Exercise requirements » Identify and copy all lines of the material where the string "sistema" is found.

Records shown »
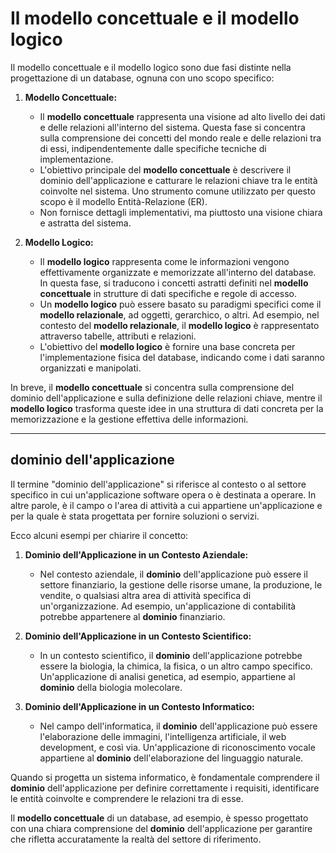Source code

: # Il modello concettuale e il modello logico

Il modello concettuale e il modello logico sono due fasi distinte nella progettazione di un database, ognuna con uno scopo specifico:

1. **Modello Concettuale:**
   - Il **modello concettuale** rappresenta una visione ad alto livello dei dati e delle relazioni all'interno del sistema. Questa fase si concentra sulla comprensione dei concetti del mondo reale e delle relazioni tra di essi, indipendentemente dalle specifiche tecniche di implementazione.
   - L'obiettivo principale del **modello concettuale** è descrivere il dominio dell'applicazione e catturare le relazioni chiave tra le entità coinvolte nel sistema. Uno strumento comune utilizzato per questo scopo è il modello Entità-Relazione (ER).
   - Non fornisce dettagli implementativi, ma piuttosto una visione chiara e astratta del sistema.

2. **Modello Logico:**
   - Il **modello logico** rappresenta come le informazioni vengono effettivamente organizzate e memorizzate all'interno del database. In questa fase, si traducono i concetti astratti definiti nel **modello concettuale** in strutture di dati specifiche e regole di accesso.
   - Un **modello logico** può essere basato su paradigmi specifici come il **modello relazionale**, ad oggetti, gerarchico, o altri. Ad esempio, nel contesto del **modello relazionale**, il **modello logico** è rappresentato attraverso tabelle, attributi e relazioni.
   - L'obiettivo del **modello logico** è fornire una base concreta per l'implementazione fisica del database, indicando come i dati saranno organizzati e manipolati.

In breve, il **modello concettuale** si concentra sulla comprensione del dominio dell'applicazione e sulla definizione delle relazioni chiave, mentre il **modello logico** trasforma queste idee in una struttura di dati concreta per la memorizzazione e la gestione effettiva delle informazioni.

---

## dominio dell'applicazione

Il termine "dominio dell'applicazione" si riferisce al contesto o al settore specifico in cui un'applicazione software opera o è destinata a operare. In altre parole, è il campo o l'area di attività a cui appartiene un'applicazione e per la quale è stata progettata per fornire soluzioni o servizi.

Ecco alcuni esempi per chiarire il concetto:

1. **Dominio dell'Applicazione in un Contesto Aziendale:**
   - Nel contesto aziendale, il **dominio** dell'applicazione può essere il settore finanziario, la gestione delle risorse umane, la produzione, le vendite, o qualsiasi altra area di attività specifica di un'organizzazione. Ad esempio, un'applicazione di contabilità potrebbe appartenere al **dominio** finanziario.

2. **Dominio dell'Applicazione in un Contesto Scientifico:**
   - In un contesto scientifico, il **dominio** dell'applicazione potrebbe essere la biologia, la chimica, la fisica, o un altro campo specifico. Un'applicazione di analisi genetica, ad esempio, appartiene al **dominio** della biologia molecolare.

3. **Dominio dell'Applicazione in un Contesto Informatico:**
   - Nel campo dell'informatica, il **dominio** dell'applicazione può essere l'elaborazione delle immagini, l'intelligenza artificiale, il web development, e così via. Un'applicazione di riconoscimento vocale appartiene al **dominio** dell'elaborazione del linguaggio naturale.

Quando si progetta un sistema informatico, è fondamentale comprendere il **dominio** dell'applicazione per definire correttamente i requisiti, identificare le entità coinvolte e comprendere le relazioni tra di esse. 

Il **modello concettuale** di un database, ad esempio, è spesso progettato con una chiara comprensione del **dominio** dell'applicazione per garantire che rifletta accuratamente la realtà del settore di riferimento.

Exercise answer »
   - Il **modello concettuale** rappresenta una visione ad alto livello dei dati e delle relazioni all'interno del sistema. Questa fase si concentra sulla comprensione dei concetti del mondo reale e delle relazioni tra di essi, indipendentemente dalle specifiche tecniche di implementazione.
   - L'obiettivo principale del **modello concettuale** è descrivere il dominio dell'applicazione e catturare le relazioni chiave tra le entità coinvolte nel sistema. Uno strumento comune utilizzato per questo scopo è il modello Entità-Relazione (ER).
   - Non fornisce dettagli implementativi, ma piuttosto una visione chiara e astratta del sistema.
Quando si progetta un sistema informatico, è fondamentale comprendere il **dominio** dell'applicazione per definire correttamente i requisiti, identificare le entità coinvolte e comprendere le relazioni tra di esse. 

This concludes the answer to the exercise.